Thanks from an inexperienced bee keeper! I appreciate you efforts!


----------



## sylus p (Mar 16, 2008)

mailmam, 


the only thing worse than a dead hive, is a dead hive with mice in it so....

pick up some half inch hardware cloth and use it to block the entrances. the bees will be able to get by but the mice won't. 

all of my hives have that stuff jammed in their entrances, because they die sometimes, and i really don't like mice. good luck.


----------



## mailmam (May 8, 2014)

Thanks for the reminder, I did have some hardware cloth and put it over the entrances. I have fought mice on top of the hives until I put some contact paper, sticky side up across the top, under the roof, that fixed the little buggers!


----------



## Mommyofthree (Aug 23, 2014)

As a first season person going into winter with my one hive that is very light. I would try to save the hive. My thought is that if it doesn't work it doesn't but you can say you tried. I have been feeding mine all fall and made up some winter candy and am planning on putting the sugar bricks on tomorrow before the storm we are supposed to get. Good luck to you and I hope it works!


----------



## mailmam (May 8, 2014)

Update - I made several fondant boards getting ready for a nice day. We finally got in the upper 40's so I opened my very active hive and found my bees have not clustered in a ball for winter but were spread out among several combs. I slid the combs apart and slipped fondant boards between them, then covered with an empty top bar. I'm pleased with the amount of bees I have and how active they were. I got that hive closed up and went to the other, not as many bees and they have never been as active. I found the same thing, bees on comb so did the same thing. Last weekend we had another nice day so I checked to see how they were doing and I was very pleased to see that bees are on the fondant boards also. I know it's early but I'm hopeful that this will get my hives through the winter. I'm making another batch of fondant boards to be ready for the next feeding. The best thing about the top bars is that I can open just one at a time, I'm not opening the entire hive to the cold weather. I used 8 x 8 aluminum baking pans to make the fondant, lined them with waxed paper and popped them out when they were cured and stacked in a box. That way I can have several ready for any use.


----------



## BobRagsdale (Nov 23, 2014)

Santa Caras said:


> If as Sylus suggests that they are goners then you have nothing to lose trying to save them. Stay positive and fill the empty comb with sugar as suggested.
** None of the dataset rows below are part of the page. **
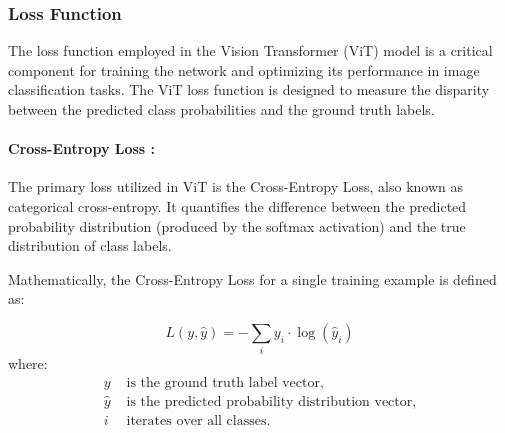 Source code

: \subsubsection{Loss Function}
The loss function employed in the Vision Transformer (ViT) model is a critical component for training the network and optimizing its performance in image classification tasks. The ViT loss function is designed to measure the disparity between the predicted class probabilities and the ground truth labels.

\paragraph{Cross-Entropy Loss :}
The primary loss utilized in ViT is the Cross-Entropy Loss, also known as categorical cross-entropy. It quantifies the difference between the predicted probability distribution (produced by the softmax activation) and the true distribution of class labels.

\noindent Mathematically, the Cross-Entropy Loss for a single training example is defined as:

\begin{equation}
    L(y, \hat{y}) = -\sum_i y_i \cdot \log(\hat{y}_i) \label{eq:loss_function}
\end{equation}
\noindent where:
\begin{align*}
    y       & \text{ is the ground truth label vector,}                 \\
    \hat{y} & \text{ is the predicted probability distribution vector,} \\
    i       & \text{ iterates over all classes.}
\end{align*}

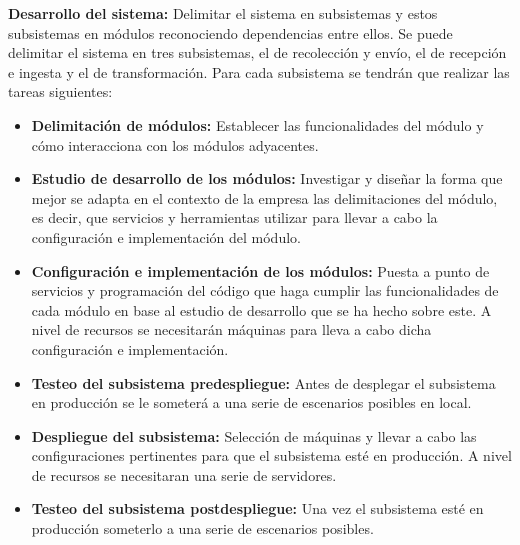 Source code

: \textbf{Desarrollo del sistema:} Delimitar el sistema en subsistemas y estos subsistemas en módulos reconociendo dependencias entre ellos. Se puede delimitar el sistema en tres subsistemas, el de recolección y envío, el de recepción e ingesta y el de transformación. Para cada subsistema se tendrán que realizar las tareas siguientes:
\begin{itemize}
	
	\item \textbf{Delimitación de módulos:} Establecer las funcionalidades del módulo y cómo interacciona con los módulos adyacentes.
	
	\item \textbf{Estudio de desarrollo de los módulos:} Investigar y diseñar la forma que mejor se adapta en el contexto de la empresa las delimitaciones del módulo, es decir, que servicios y herramientas utilizar para llevar a cabo la configuración e implementación del módulo.
	
	\item \textbf{Configuración e implementación de los módulos:} Puesta a punto de servicios y programación del código que haga cumplir las funcionalidades de cada módulo en base al estudio de desarrollo que se ha hecho sobre este. A nivel de recursos se necesitarán máquinas para lleva a cabo dicha configuración e implementación.
	
	\item \textbf{Testeo del subsistema predespliegue:} Antes de desplegar el subsistema en producción se le someterá a una serie de escenarios posibles en local.
	
	\item \textbf{Despliegue del subsistema:} Selección de máquinas y llevar a cabo las configuraciones pertinentes para que el subsistema esté en producción. A nivel de recursos se necesitaran una serie de servidores.
	
	\item \textbf{Testeo del subsistema postdespliegue:} Una vez el subsistema esté en producción someterlo a una serie de escenarios posibles.
	
\end{itemize}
I love Santa Caras's attitude and reply. You have nothing to loose and everything to gain by trying to keep them going. Who knows, you might succeed. Wouldn't that be wonderful.


----------



## Mommyofthree (Aug 23, 2014)

Sounds like your hive is doing well so far! Good luck!


----------



## Vance G (Jan 6, 2011)

A mouse will pretty easily crawl thru 1/2 " hardware cloth. 1/4" for a winter mouse guard would be much better.


----------



## mailmam (May 8, 2014)

I can't believe that a mouse could get through 1/2" hardware cloth unless they were teeny, tiny, which my mice are not! I watch the bees going in and out and I wouldn't want the opening any smaller.


----------